Lester was a hard-luck loser the last time the Tigers dealt him a defeat May 16 at Fenway Park. The Red Sox didn’t produce any offense in a game disrupted by a rain delay, and Lester suffered his fifth loss of the season following five innings of one-run ball. The box score this time around was much uglier for Lester, whose record dropped to 6-7 with Boston’s 8-6 loss to Detroit on Saturday.

Lester couldn’t make it out of the fifth inning Saturday. He allowed five earned runs on a season-high 12 hits over 4 1/3 innings. The left-hander didn’t record a single strikeout for the first time since Opening Day 2011, when he surrendered five earned runs on six hits over 5 1/3 innings against the Texas Rangers.

“I didn’t feel good from the first toss in the bullpen to the last pitch I threw in the game. Against that offense, that means a long night,” Lester told reporters in Detroit after Saturday’s loss. “I flat-out wasted this game and the performance by our offense.”

The Tigers mauled Lester early and often, scoring at least one run in each of the first four innings. Detroit jumped out to a 2-0 lead in the first inning when the middle of the order — Miguel Cabrera, Victor Martinez and Torii Hunter — produced two doubles and a single with two outs.

Lester showed frustration on the mound in the second inning after yielding an RBI single to Rajai Davis. Austin Jackson and Bryan Holaday reached to begin the inning, and Lester got exactly the ground ball he was looking for with Davis at the plate and one out. The only problem was that it found a hole on the left side. As you’d imagine, Lester wasn’t too pleased.

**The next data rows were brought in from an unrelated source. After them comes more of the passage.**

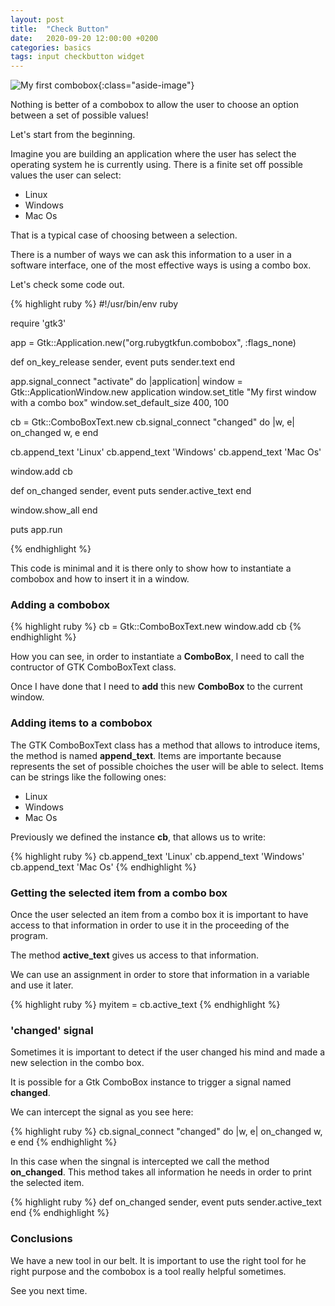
 ```yaml
---
layout: post
title:  "Check Button"
date:   2020-09-20 12:00:00 +0200
categories: basics
tags: input checkbutton widget
---
```


![My first combobox](/rubygtkfun/images/posts/checkbutton.png){:class="aside-image"}

Nothing is better of a combobox to allow the user to choose an option between a set of possible values!

Let's start from the beginning.

Imagine you are building an application where the user has select the operating system he is currently using.
There is a finite set off possible values the user can select:

* Linux
* Windows
* Mac Os

That is a typical case of choosing between a selection.

There is a number of ways we can ask this information to a user in a software interface, one of the most effective ways is using 
a combo box.

Let's check some code out.

{% highlight ruby %}
#!/usr/bin/env ruby

require 'gtk3'

app = Gtk::Application.new("org.rubygtkfun.combobox", :flags_none)

def on_key_release sender, event
  puts sender.text
end

app.signal_connect "activate" do |application|
  window = Gtk::ApplicationWindow.new application
  window.set_title "My first window with a combo box"
  window.set_default_size 400, 100

  cb = Gtk::ComboBoxText.new
  cb.signal_connect "changed" do |w, e|
    on_changed w, e
  end

  cb.append_text 'Linux'
  cb.append_text 'Windows'
  cb.append_text 'Mac Os'

  window.add cb

  def on_changed sender, event
    puts sender.active_text
  end

  window.show_all
end

puts app.run

{% endhighlight %}

This code is minimal and it is there only to show how to instantiate a combobox and how to insert it in a window.

### Adding a combobox

{% highlight ruby %}
cb = Gtk::ComboBoxText.new
window.add cb
{% endhighlight %}

How you can see, in order to instantiate a **ComboBox**, I need to call the contructor of GTK ComboBoxText class.

Once I have done that I need to **add** this new **ComboBox** to the current window.

### Adding items to a combobox

The GTK ComboBoxText class has a method that allows to introduce items, the method is named **append_text**.
Items are importante because represents the set of possible choiches the user will be able to select.
Items can be strings like the following ones:

* Linux
* Windows
* Mac Os

Previously we defined the instance **cb**, that allows us to write:

{% highlight ruby %}
cb.append_text 'Linux'
cb.append_text 'Windows'
cb.append_text 'Mac Os'
{% endhighlight %}

### Getting the selected item from a combo box

Once the user selected an item from a combo box it is important to have access to that information in order to use it 
in the proceeding of the program.

The method **active_text** gives us access to that information.

We can use an assignment in order to store that information in a variable and use it later.

{% highlight ruby %}
myitem = cb.active_text
{% endhighlight %}


### 'changed' signal

Sometimes it is important to detect if the user changed his mind and made a new selection in the combo box.

It is possible for a Gtk ComboBox instance to trigger a signal named **changed**. 

We can intercept the signal as you see here:

{% highlight ruby %}
cb.signal_connect "changed" do |w, e|
  on_changed w, e
end
{% endhighlight %}

In this case when the singnal is intercepted we call the method **on_changed**. 
This method takes all information he needs in order to print the selected item.

{% highlight ruby %}
def on_changed sender, event
  puts sender.active_text
end
{% endhighlight %}

### Conclusions

We have a new tool in our belt. It is important to use the right tool for he right purpose and the combobox 
is a tool really helpful sometimes.

See you next time.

Things only got more frustrating for Lester in the third inning when Nick Castellanos belted his fifth home run of the season. Rookie shortstop Eugenio Suarez, playing in just his second major league game, added a solo blast in the fourth inning. It was Suarez’s first big league hit.

Red Sox manager John Farrell finally saw enough after Lester gave up back-to-back singles to Castellanos and Jackson with one out in the fifth inning. Craig Breslow entered and induced a double play, although Boston’s usually reliable bullpen was ineffective for much of the night.

Breslow, Junichi Tazawa and Andrew Miller each were charged with a run in the loss, and the bullpen’s inability to keep the Tigers’ offense at bay made it difficult for the Red Sox to gain any ground. The Sox ultimately put the tying run on base in the ninth inning, but Joe Nathan closed the door by getting Stephen Drew to fly out to center field.

The Red Sox can take solace in their struggling offense’s solid effort. The Sox racked up 15 hits, with each member of the starting lineup contributing at least one knock. Boston’s fate was sealed the second Lester took the mound without his best stuff, though, and the Red Sox now turn to John Lackey to snap their five-game losing streak in Sunday’s series finale.

The Red Sox needed Lester to get them back on track. Instead, they were in for a bumpy ride right out of the gate.